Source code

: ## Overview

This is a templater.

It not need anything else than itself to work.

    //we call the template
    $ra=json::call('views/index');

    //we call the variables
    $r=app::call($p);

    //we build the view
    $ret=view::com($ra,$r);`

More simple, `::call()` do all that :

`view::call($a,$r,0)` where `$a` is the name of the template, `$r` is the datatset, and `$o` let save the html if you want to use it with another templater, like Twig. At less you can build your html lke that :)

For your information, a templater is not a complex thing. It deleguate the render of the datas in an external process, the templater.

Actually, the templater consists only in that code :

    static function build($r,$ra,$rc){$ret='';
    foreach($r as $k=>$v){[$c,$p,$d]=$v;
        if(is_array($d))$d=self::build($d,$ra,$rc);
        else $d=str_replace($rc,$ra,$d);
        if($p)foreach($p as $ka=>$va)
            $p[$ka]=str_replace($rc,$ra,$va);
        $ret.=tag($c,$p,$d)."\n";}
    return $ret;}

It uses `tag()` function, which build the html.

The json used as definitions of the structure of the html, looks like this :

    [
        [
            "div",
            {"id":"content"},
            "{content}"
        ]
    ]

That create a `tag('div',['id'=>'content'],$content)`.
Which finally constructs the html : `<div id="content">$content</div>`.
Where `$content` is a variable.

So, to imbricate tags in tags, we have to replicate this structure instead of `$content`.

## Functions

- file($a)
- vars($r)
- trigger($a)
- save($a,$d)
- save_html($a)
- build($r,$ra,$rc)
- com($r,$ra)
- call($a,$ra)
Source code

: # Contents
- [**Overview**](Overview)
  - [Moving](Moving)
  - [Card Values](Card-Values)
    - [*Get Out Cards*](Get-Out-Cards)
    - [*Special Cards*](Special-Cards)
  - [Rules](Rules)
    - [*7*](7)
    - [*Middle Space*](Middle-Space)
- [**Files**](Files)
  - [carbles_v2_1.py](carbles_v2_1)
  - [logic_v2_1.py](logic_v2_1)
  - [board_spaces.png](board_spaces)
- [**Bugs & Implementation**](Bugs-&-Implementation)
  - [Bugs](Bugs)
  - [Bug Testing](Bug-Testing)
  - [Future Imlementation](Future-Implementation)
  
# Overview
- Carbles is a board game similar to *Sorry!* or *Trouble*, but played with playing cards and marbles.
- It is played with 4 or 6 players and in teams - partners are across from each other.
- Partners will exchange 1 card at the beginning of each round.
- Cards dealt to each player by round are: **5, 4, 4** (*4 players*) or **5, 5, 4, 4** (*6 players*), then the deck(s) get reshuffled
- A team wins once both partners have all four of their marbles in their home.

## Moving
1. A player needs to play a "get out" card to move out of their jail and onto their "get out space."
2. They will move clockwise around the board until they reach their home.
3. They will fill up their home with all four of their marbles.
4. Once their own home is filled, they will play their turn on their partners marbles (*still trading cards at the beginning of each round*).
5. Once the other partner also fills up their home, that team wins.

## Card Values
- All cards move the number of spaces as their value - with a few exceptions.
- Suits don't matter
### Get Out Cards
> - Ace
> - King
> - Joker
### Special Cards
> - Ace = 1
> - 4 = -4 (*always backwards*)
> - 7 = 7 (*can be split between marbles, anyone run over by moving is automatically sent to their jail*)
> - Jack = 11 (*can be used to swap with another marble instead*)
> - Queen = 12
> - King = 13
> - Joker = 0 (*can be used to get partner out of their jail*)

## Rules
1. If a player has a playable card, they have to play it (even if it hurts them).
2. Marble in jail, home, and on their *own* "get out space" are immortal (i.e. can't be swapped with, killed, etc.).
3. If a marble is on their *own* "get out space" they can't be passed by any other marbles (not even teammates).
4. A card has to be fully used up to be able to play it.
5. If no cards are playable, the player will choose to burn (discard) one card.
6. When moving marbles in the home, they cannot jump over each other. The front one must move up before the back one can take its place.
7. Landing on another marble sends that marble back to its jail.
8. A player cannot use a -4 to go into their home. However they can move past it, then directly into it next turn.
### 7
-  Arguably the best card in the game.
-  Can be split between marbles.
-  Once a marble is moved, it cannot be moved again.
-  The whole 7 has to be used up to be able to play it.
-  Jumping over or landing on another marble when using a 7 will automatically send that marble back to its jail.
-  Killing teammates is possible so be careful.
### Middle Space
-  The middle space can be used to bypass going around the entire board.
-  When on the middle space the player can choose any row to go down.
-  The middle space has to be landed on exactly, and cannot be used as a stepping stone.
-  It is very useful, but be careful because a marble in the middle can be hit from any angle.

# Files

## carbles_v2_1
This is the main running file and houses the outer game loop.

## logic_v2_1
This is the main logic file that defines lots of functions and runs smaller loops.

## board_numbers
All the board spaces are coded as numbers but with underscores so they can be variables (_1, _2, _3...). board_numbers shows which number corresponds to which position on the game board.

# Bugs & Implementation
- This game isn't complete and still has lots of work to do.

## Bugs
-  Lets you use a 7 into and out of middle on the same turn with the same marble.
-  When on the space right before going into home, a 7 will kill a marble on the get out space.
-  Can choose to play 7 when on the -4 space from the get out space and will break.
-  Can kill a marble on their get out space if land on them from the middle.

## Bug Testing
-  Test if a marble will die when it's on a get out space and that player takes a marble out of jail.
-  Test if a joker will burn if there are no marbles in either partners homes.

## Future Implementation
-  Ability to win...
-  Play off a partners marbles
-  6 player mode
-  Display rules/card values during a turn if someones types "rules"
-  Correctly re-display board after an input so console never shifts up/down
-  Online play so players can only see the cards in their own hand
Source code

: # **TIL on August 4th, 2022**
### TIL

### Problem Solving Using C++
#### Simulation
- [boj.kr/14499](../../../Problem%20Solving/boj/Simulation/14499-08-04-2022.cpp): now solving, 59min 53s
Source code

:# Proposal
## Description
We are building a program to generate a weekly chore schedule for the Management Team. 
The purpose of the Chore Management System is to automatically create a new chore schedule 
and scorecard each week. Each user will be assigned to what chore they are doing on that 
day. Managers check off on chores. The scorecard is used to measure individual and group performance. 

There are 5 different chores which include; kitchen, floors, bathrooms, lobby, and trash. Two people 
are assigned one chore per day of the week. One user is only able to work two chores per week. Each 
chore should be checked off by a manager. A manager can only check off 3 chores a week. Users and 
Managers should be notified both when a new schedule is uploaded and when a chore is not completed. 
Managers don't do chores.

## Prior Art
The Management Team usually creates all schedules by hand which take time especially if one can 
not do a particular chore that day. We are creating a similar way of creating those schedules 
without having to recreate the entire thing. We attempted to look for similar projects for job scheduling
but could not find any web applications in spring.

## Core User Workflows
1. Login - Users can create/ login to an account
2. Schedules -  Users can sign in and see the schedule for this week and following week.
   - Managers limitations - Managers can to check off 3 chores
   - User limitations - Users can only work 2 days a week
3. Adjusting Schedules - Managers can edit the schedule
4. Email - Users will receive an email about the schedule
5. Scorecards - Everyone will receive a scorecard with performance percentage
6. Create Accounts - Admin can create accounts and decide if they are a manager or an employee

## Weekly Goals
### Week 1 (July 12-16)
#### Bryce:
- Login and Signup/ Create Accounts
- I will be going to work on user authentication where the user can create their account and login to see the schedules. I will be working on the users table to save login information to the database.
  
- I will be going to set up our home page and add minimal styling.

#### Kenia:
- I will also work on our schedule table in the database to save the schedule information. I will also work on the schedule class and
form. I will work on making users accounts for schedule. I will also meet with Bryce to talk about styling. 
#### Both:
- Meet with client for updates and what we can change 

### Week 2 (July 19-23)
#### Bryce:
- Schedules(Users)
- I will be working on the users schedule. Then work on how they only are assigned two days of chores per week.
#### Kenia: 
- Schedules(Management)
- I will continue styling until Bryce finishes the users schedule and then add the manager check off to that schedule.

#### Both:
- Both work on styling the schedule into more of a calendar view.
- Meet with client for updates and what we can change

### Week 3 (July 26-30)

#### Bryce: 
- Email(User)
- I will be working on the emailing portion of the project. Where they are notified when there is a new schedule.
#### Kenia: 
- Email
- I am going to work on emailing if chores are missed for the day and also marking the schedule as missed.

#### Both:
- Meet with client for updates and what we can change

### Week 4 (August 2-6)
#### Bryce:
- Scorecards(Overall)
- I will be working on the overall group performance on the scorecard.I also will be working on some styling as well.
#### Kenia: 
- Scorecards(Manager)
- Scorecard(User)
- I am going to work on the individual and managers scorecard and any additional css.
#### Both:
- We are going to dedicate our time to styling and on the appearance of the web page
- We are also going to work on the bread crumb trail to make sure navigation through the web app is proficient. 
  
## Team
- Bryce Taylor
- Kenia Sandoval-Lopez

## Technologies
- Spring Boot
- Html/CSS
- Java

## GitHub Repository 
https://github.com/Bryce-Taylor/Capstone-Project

++++++++++++++++++++

▶ **What the task asks**
Print exactly the line containing "- I will be working on the emailing" and every line after it through the end of the records above, and nothing else.

▶ **Solution**
- I will be working on the emailing portion of the project. Where they are notified when there is a new schedule.
#### Kenia: 
- Email
- I am going to work on emailing if chores are missed for the day and also marking the schedule as missed.

#### Both:
- Meet with client for updates and what we can change

### Week 4 (August 2-6)
#### Bryce:
- Scorecards(Overall)
- I will be working on the overall group performance on the scorecard.I also will be working on some styling as well.
#### Kenia: 
- Scorecards(Manager)
- Scorecard(User)
- I am going to work on the individual and managers scorecard and any additional css.
#### Both:
- We are going to dedicate our time to styling and on the appearance of the web page
- We are also going to work on the bread crumb trail to make sure navigation through the web app is proficient. 
  
## Team
- Bryce Taylor
- Kenia Sandoval-Lopez

## Technologies
- Spring Boot
- Html/CSS
- Java

## GitHub Repository 
https://github.com/Bryce-Taylor/Capstone-Project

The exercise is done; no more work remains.